A word-for-word copy of the entries is needed, and it should contain no images.
####
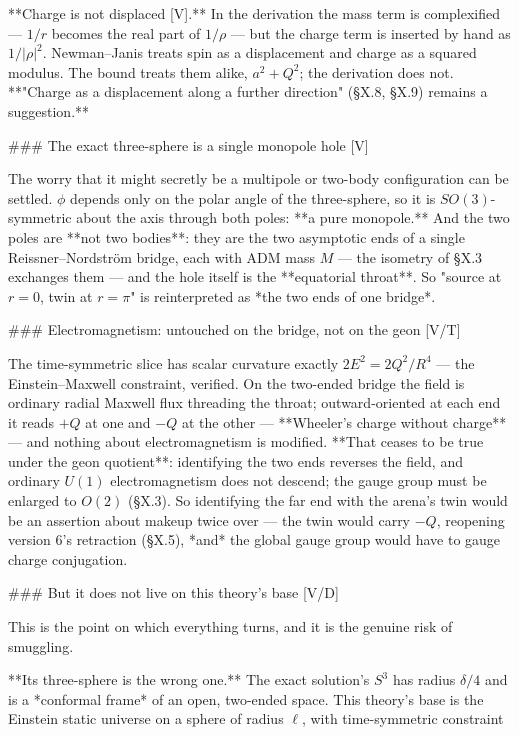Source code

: **Charge is not displaced [V].** In the derivation the mass term is complexified — $1/r$ becomes the real part of $1/\rho$ — but the charge term is inserted by hand as $1/|\rho|^2$. Newman–Janis treats spin as a displacement and charge as a squared modulus. The bound treats them alike, $a^2+Q^2$; the derivation does not. **"Charge as a displacement along a further direction" (§X.8, §X.9) remains a suggestion.**

### The exact three-sphere is a single monopole hole [V]

The worry that it might secretly be a multipole or two-body configuration can be settled. $\phi$ depends only on the polar angle of the three-sphere, so it is $SO(3)$-symmetric about the axis through both poles: **a pure monopole.** And the two poles are **not two bodies**: they are the two asymptotic ends of a single Reissner–Nordström bridge, each with ADM mass $M$ — the isometry of §X.3 exchanges them — and the hole itself is the **equatorial throat**. So "source at $r = 0$, twin at $r = \pi$" is reinterpreted as *the two ends of one bridge*.

### Electromagnetism: untouched on the bridge, not on the geon [V/T]

The time-symmetric slice has scalar curvature exactly $2E^2 = 2Q^2/R^4$ — the Einstein–Maxwell constraint, verified. On the two-ended bridge the field is ordinary radial Maxwell flux threading the throat; outward-oriented at each end it reads $+Q$ at one and $-Q$ at the other — **Wheeler's charge without charge** — and nothing about electromagnetism is modified. **That ceases to be true under the geon quotient**: identifying the two ends reverses the field, and ordinary $U(1)$ electromagnetism does not descend; the gauge group must be enlarged to $O(2)$ (§X.3). So identifying the far end with the arena's twin would be an assertion about makeup twice over — the twin would carry $-Q$, reopening version 6's retraction (§X.5), *and* the global gauge group would have to gauge charge conjugation.

### But it does not live on this theory's base [V/D]

This is the point on which everything turns, and it is the genuine risk of smuggling.

**Its three-sphere is the wrong one.** The exact solution's $S^3$ has radius $\delta/4$ and is a *conformal frame* of an open, two-ended space. This theory's base is the Einstein static universe on a sphere of radius $\ell$, with time-symmetric constraint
####
Solution for this exercise:
Source code

: **Charge is not displaced [V].** In the derivation the mass term is complexified — $1/r$ becomes the real part of $1/\rho$ — but the charge term is inserted by hand as $1/|\rho|^2$. Newman–Janis treats spin as a displacement and charge as a squared modulus. The bound treats them alike, $a^2+Q^2$; the derivation does not. **"Charge as a displacement along a further direction" (§X.8, §X.9) remains a suggestion.**

### The exact three-sphere is a single monopole hole [V]

The worry that it might secretly be a multipole or two-body configuration can be settled. $\phi$ depends only on the polar angle of the three-sphere, so it is $SO(3)$-symmetric about the axis through both poles: **a pure monopole.** And the two poles are **not two bodies**: they are the two asymptotic ends of a single Reissner–Nordström bridge, each with ADM mass $M$ — the isometry of §X.3 exchanges them — and the hole itself is the **equatorial throat**. So "source at $r = 0$, twin at $r = \pi$" is reinterpreted as *the two ends of one bridge*.

### Electromagnetism: untouched on the bridge, not on the geon [V/T]

The time-symmetric slice has scalar curvature exactly $2E^2 = 2Q^2/R^4$ — the Einstein–Maxwell constraint, verified. On the two-ended bridge the field is ordinary radial Maxwell flux threading the throat; outward-oriented at each end it reads $+Q$ at one and $-Q$ at the other — **Wheeler's charge without charge** — and nothing about electromagnetism is modified. **That ceases to be true under the geon quotient**: identifying the two ends reverses the field, and ordinary $U(1)$ electromagnetism does not descend; the gauge group must be enlarged to $O(2)$ (§X.3). So identifying the far end with the arena's twin would be an assertion about makeup twice over — the twin would carry $-Q$, reopening version 6's retraction (§X.5), *and* the global gauge group would have to gauge charge conjugation.

### But it does not live on this theory's base [V/D]

This is the point on which everything turns, and it is the genuine risk of smuggling.

**Its three-sphere is the wrong one.** The exact solution's $S^3$ has radius $\delta/4$ and is a *conformal frame* of an open, two-ended space. This theory's base is the Einstein static universe on a sphere of radius $\ell$, with time-symmetric constraint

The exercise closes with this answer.